- REQUIRED WORK: Output nothing but the lines from the first line of the listing below through the line containing "- Ability Points", printed exactly and free of pictures.
=-=-=-=-=
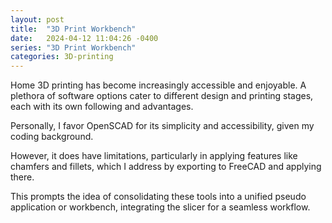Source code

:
 ```yaml
---
layout: post
title:  "3D Print Workbench"
date:   2024-04-12 11:04:26 -0400
series: "3D Print Workbench"
categories: 3D-printing
---
```


Home 3D printing has become increasingly accessible and enjoyable. A plethora of software options cater to different design and printing stages, each with its own following and advantages. 

Personally, I favor OpenSCAD for its simplicity and accessibility, given my coding background. 

However, it does have limitations, particularly in applying features like chamfers and fillets, which I address by exporting to FreeCAD and applying there.

This prompts the idea of consolidating these tools into a unified pseudo application or workbench, integrating the slicer for a seamless workflow.

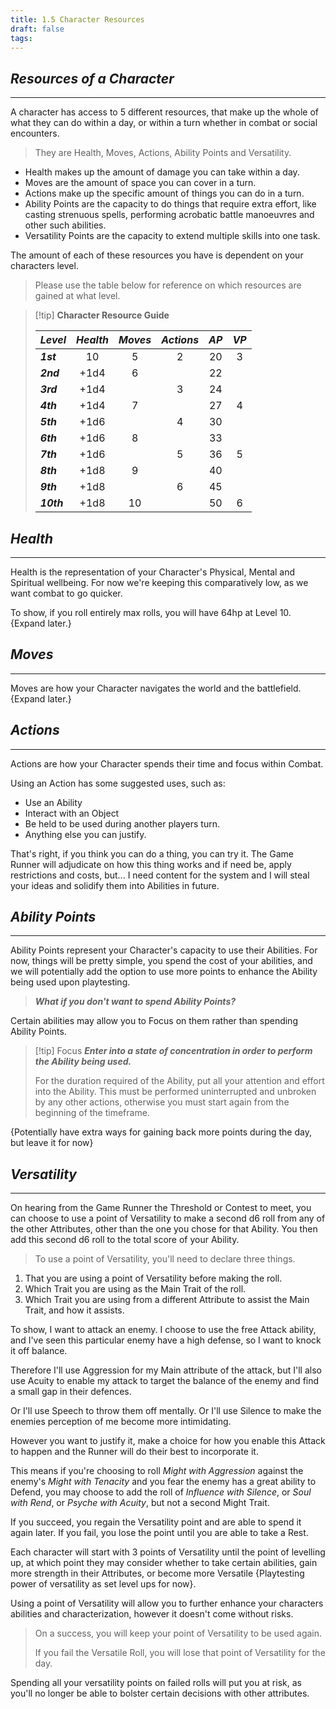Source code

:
 ```yaml
---
title: 1.5 Character Resources
draft: false
tags:
---
```

## *Resources of a Character*
___
A character has access to 5 different resources, that make up the whole of what they can do within a day, or within a turn whether in combat or social encounters.

>They are Health, Moves, Actions, Ability Points and Versatility.

- Health makes up the amount of damage you can take within a day.
- Moves are the amount of space you can cover in a turn.
- Actions make up the specific amount of things you can do in a turn.
- Ability Points are the capacity to do things that require extra effort, like casting strenuous spells, performing acrobatic battle manoeuvres and other such abilities.
- Versatility Points are the capacity to extend multiple skills into one task.

The amount of each of these resources you have is dependent on your characters level.

>Please use the table below for reference on which resources are gained at what level.

>[!tip] **Character Resource Guide**
>
> | *Level* | *Health* | *Moves* | *Actions* | *AP* | *VP* |
> | ------- | :------: | :-----: | :-------: | :--: | :--: |
> | ***1st***   |    10    |    5    |     2     |  20  |  3   |
> | ***2nd***   |   +1d4   |    6    |           |  22  |      |
> | ***3rd***   |   +1d4   |         |     3     |  24  |      |
> | ***4th***   |   +1d4   |    7    |           |  27  |  4   |
> | ***5th***   |   +1d6   |         |     4     |  30  |      |
> | ***6th***   |   +1d6   |    8    |           |  33  |      |
> | ***7th***   |   +1d6   |         |     5     |  36  |  5   |
> | ***8th***   |   +1d8   |    9    |           |  40  |      |
> | ***9th***   |   +1d8   |         |     6     |  45  |      |
> | ***10th***  |   +1d8   |   10    |           |  50  |  6   |
> 
> 

## *Health*
___
Health is the representation of your Character's Physical, Mental and Spiritual wellbeing. For now we're keeping this comparatively low, as we want combat to go quicker.

To show, if you roll entirely max rolls, you will have 64hp at Level 10.
{Expand later.}

## *Moves*
___
Moves are how your Character navigates the world and the battlefield. 
{Expand later.}

## *Actions*
___
Actions are how your Character spends their time and focus within Combat.

Using an Action has some suggested uses, such as:
- Use an Ability
- Interact with an Object
- Be held to be used during another players turn.
- Anything else you can justify.

That's right, if you think you can do a thing, you can try it. The Game Runner will adjudicate on how this thing works and if need be, apply restrictions and costs, but... I need content for the system and I will steal your ideas and solidify them into Abilities in future.

## *Ability Points*
___
Ability Points represent your Character's capacity to use their Abilities. For now, things will be pretty simple, you spend the cost of your abilities, and we will potentially add the option to use more points to enhance the Ability being used upon playtesting.

>***What if you don't want to spend Ability Points?***

Certain abilities may allow you to Focus on them rather than spending Ability Points.

>[!tip] Focus
>***Enter into a state of concentration in order to perform the Ability being used.***
>
>For the duration required of the Ability, put all your attention and effort into the Ability. 
>This must be performed uninterrupted and unbroken by any other actions, otherwise you must start again from the beginning of the timeframe.
>

{Potentially have extra ways for gaining back more points during the day, but leave it for now}

## *Versatility* 
___
On hearing from the Game Runner the Threshold or Contest to meet, you can choose to use a point of Versatility to make a second d6 roll from any of the other Attributes, other than the one you chose for that Ability. 
You then add this second d6 roll to the total score of your Ability.

>To use a point of Versatility, you'll need to declare three things.

1. That you are using a point of Versatility before making the roll.
2. Which Trait you are using as the Main Trait of the roll.
3. Which Trait you are using from a different Attribute to assist the Main Trait, and how it assists.

To show, I want to attack an enemy. I choose to use the free Attack ability, and I've seen this particular enemy have a high defense, so I want to knock it off balance. 

Therefore I'll use Aggression for my Main attribute of the attack, but I'll also use Acuity to enable my attack to target the balance of the enemy and find a small gap in their defences. 

Or I'll use Speech to throw them off mentally. Or I'll use Silence to make the enemies perception of me become more intimidating.

However you want to justify it, make a choice for how you enable this Attack to happen and the Runner will do their best to incorporate it.

This means if you're choosing to roll *Might with Aggression* against the enemy's *Might with Tenacity* and you fear the enemy has a great ability to Defend, you may choose to add the roll of *Influence with Silence*, or *Soul with Rend*, or *Psyche with Acuity*, but not a second Might Trait.

If you succeed, you regain the Versatility point and are able to spend it again later. If you fail, you lose the point until you are able to take a Rest.

Each character will start with 3 points of Versatility until the point of levelling up, at which point they may consider whether to take certain abilities, gain more strength in their Attributes, or become more Versatile {Playtesting power of versatility as set level ups for now}.

Using a point of Versatility will allow you to further enhance your characters abilities and characterization, however it doesn't come without risks. 

>On a success, you will keep your point of Versatility to be used again.
>
>If you fail the Versatile Roll, you will lose that point of Versatility for the day.

Spending all your versatility points on failed rolls will put you at risk, as you'll no longer be able to bolster certain decisions with other attributes.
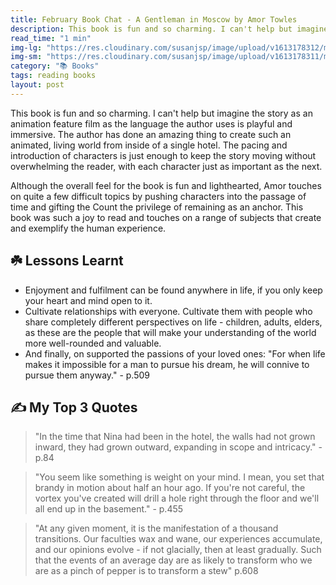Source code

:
 ```yaml
---
title: February Book Chat - A Gentleman in Moscow by Amor Towles
description: This book is fun and so charming. I can't help but imagine the story as an animation feature film as the language
read_time: "1 min"
img-lg: "https://res.cloudinary.com/susanjsp/image/upload/v1613178312/my-blog/gentleman-in-moscow-lg_cv5njw.png"
img-sm: "https://res.cloudinary.com/susanjsp/image/upload/v1613178311/my-blog/gentleman-in-moscow-sm_ishzlk.png"
category: "📚 Books"
tags: reading books
layout: post
---
```

This book is fun and so charming. I can't help but imagine the story as an animation feature film as the language the author uses is playful and immersive. <!--break-->The author has done an amazing thing to create such an animated, living world from inside of a single hotel. The pacing and introduction of characters is just enough to keep the story moving without overwhelming the reader, with each character just as important as the next.

Although the overall feel for the book is fun and lighthearted, Amor touches on quite a few difficult topics by pushing characters into the passage of time and gifting the Count the privilege of remaining as an anchor. This book was such a joy to read and touches on a range of subjects that create and exemplify the human experience.

## ☘️ Lessons Learnt
- Enjoyment and fulfilment can be found anywhere in life, if you only keep your heart and mind open to it.
- Cultivate relationships with everyone. Cultivate them with people who share completely different perspectives on life - children, adults, elders, as these are the people that will make your understanding of the world more well-rounded and valuable.
- And finally, on supported the passions of your loved ones: "For when life makes it impossible for a man to pursue his dream, he will connive to pursue them anyway." - p.509


## ✍️ My Top 3 Quotes
>"In the time that Nina had been in the hotel, the walls had not grown inward, they had grown outward, expanding in scope and intricacy." - p.84

>"You seem like something is weight on your mind. I mean, you set that brandy in motion about half an hour ago. If you're not careful, the vortex you've created will drill a hole right through the floor and we'll all end up in the basement." - p.455

>"At any given moment, it is the manifestation of a thousand transitions. Our faculties wax and wane, our experiences accumulate, and our opinions evolve - if not glacially, then at least gradually. Such that the events of an average day are as likely to transform who we are as a pinch of pepper is to transform a stew" p.608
=-=-=-=-=
- REPLY:
Source code

:
 ```yaml
---
layout: post
title:  "3D Print Workbench"
date:   2024-04-12 11:04:26 -0400
series: "3D Print Workbench"
categories: 3D-printing
---
```


Home 3D printing has become increasingly accessible and enjoyable. A plethora of software options cater to different design and printing stages, each with its own following and advantages. 

Personally, I favor OpenSCAD for its simplicity and accessibility, given my coding background. 

However, it does have limitations, particularly in applying features like chamfers and fillets, which I address by exporting to FreeCAD and applying there.

This prompts the idea of consolidating these tools into a unified pseudo application or workbench, integrating the slicer for a seamless workflow.

Source code

:
 ```yaml
---
title: 1.5 Character Resources
draft: false
tags:
---
```

## *Resources of a Character*
___
A character has access to 5 different resources, that make up the whole of what they can do within a day, or within a turn whether in combat or social encounters.

>They are Health, Moves, Actions, Ability Points and Versatility.

- Health makes up the amount of damage you can take within a day.
- Moves are the amount of space you can cover in a turn.
- Actions make up the specific amount of things you can do in a turn.
- Ability Points are the capacity to do things that require extra effort, like casting strenuous spells, performing acrobatic battle manoeuvres and other such abilities.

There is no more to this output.